The boat traveled to the Kermadec Islands (map), located halfway between New Zealand’s North Island and the country of Tonga. The islands are located near the Kermadec Trench, which plunges over 32,963 feet (10,047 meters) below the ocean’s surface and is one of the deepest points on Earth.
Surveying life so far beneath the surface is no easy task. In this expedition, the scientists used a combination of baited fish traps and cameras that they let fall to the ocean floor. Over seven days, the scientists collected over a hundred specimens and took more than 6,500 photos.
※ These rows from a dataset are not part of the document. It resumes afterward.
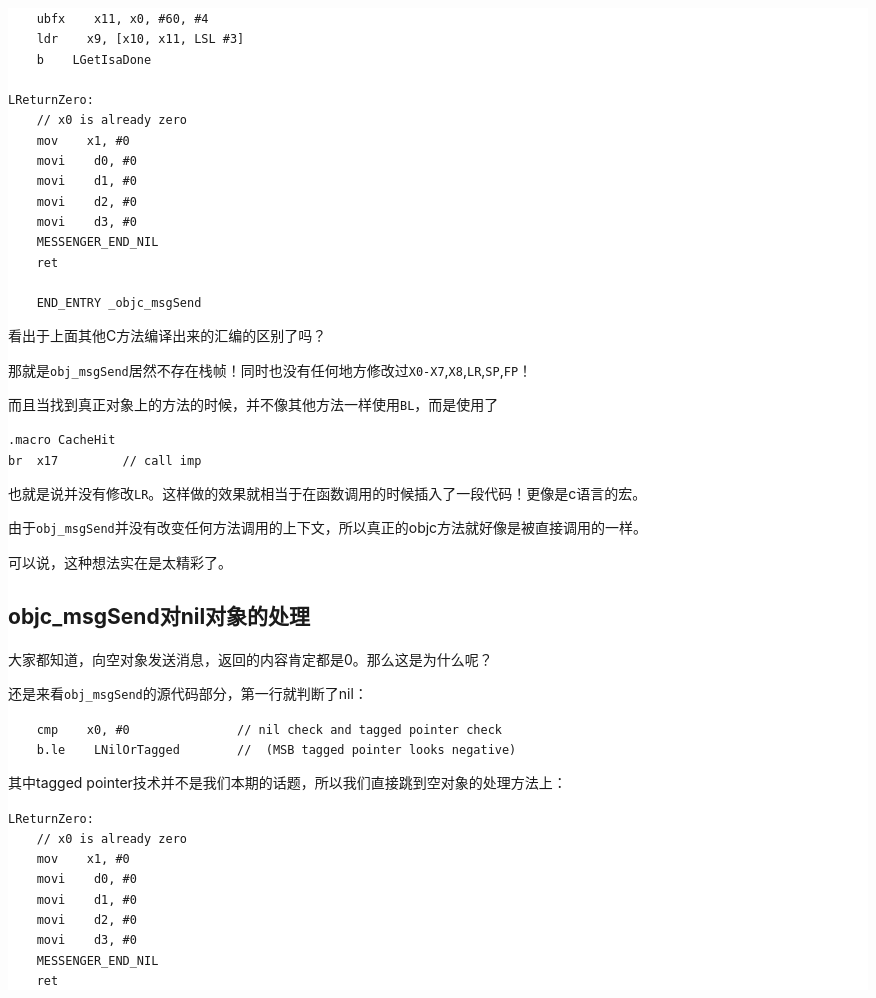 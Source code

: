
 ```armasm
    ubfx    x11, x0, #60, #4
    ldr    x9, [x10, x11, LSL #3]
    b    LGetIsaDone

LReturnZero:
    // x0 is already zero
    mov    x1, #0
    movi    d0, #0
    movi    d1, #0
    movi    d2, #0
    movi    d3, #0
    MESSENGER_END_NIL
    ret

    END_ENTRY _objc_msgSend
```

看出于上面其他C方法编译出来的汇编的区别了吗？

那就是`obj_msgSend`居然不存在栈帧！同时也没有任何地方修改过`X0-X7`,`X8`,`LR`,`SP`,`FP`！

而且当找到真正对象上的方法的时候，并不像其他方法一样使用`BL`，而是使用了



```armasm
.macro CacheHit
br  x17         // call imp
```

也就是说并没有修改`LR`。这样做的效果就相当于在函数调用的时候插入了一段代码！更像是c语言的宏。

由于`obj_msgSend`并没有改变任何方法调用的上下文，所以真正的objc方法就好像是被直接调用的一样。

可以说，这种想法实在是太精彩了。

## objc_msgSend对nil对象的处理

大家都知道，向空对象发送消息，返回的内容肯定都是0。那么这是为什么呢？

还是来看`obj_msgSend`的源代码部分，第一行就判断了nil：



```armasm
    cmp    x0, #0               // nil check and tagged pointer check
    b.le    LNilOrTagged        //  (MSB tagged pointer looks negative)
```

其中tagged pointer技术并不是我们本期的话题，所以我们直接跳到空对象的处理方法上：



```armasm
LReturnZero:
    // x0 is already zero
    mov    x1, #0
    movi    d0, #0
    movi    d1, #0
    movi    d2, #0
    movi    d3, #0
    MESSENGER_END_NIL
    ret
```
“The amount of data recovered during the survey was considerable. A lot can be learnt and achieved by using fairly basic equipment in the deep sea,” voyage leader Alan Jamieson of the University of Aberdeen said in a statement.
Eelpouts and Rattails
Besides the eelpout—a long, eel-like fish that frequently lives at the bottom of the ocean—the researchers also found fish that hadn’t been known to live in this area of the Pacific, as well as a fish that hadn’t been seen in the area in a century.
For instance, first caught off New Zealand in the 1870s, the cosmopolitan rattail (Coryphaenoides armatus) has been spotted at a number of deep-ocean sites around the world, but researchers hadn’t seen it near New Zealand since its initial discovery. (Test your knowledge of the ocean’s extremes.)
“A voyage such as this is testament to how feasible scientific research in the deep sea has become. It is no longer the inaccessible, out-of-reach, part of the world it once was,” Jamieson said in a statement.
“The technological challenges of the past no longer exist, and shouldn’t limit our responsibility to learn about and understand the deep sea to help ensure the long term health of the deep oceans, one of the largest environments on earth.”
In the Shadow of a Supergiant?
The scientists also surveyed a large number of amphipods, a type of crustacean that lacks a hard outer shell. In 2012 in the same area, the team discovered a “supergiant” amphipod that was ten times larger than other known species.
“The results from this deep exploration are giving us a much better understanding of biodiversity in the deep sea around New Zealand, and enable us to better assess potential risks to the ecosystem from future climate change and even human activities which may include seabed mining,” NIWA’s principal scientist Malcolm Clark said in a statement.
Samples of the specimens will be housed at Te Papa, New Zealand’s national museum in Wellington.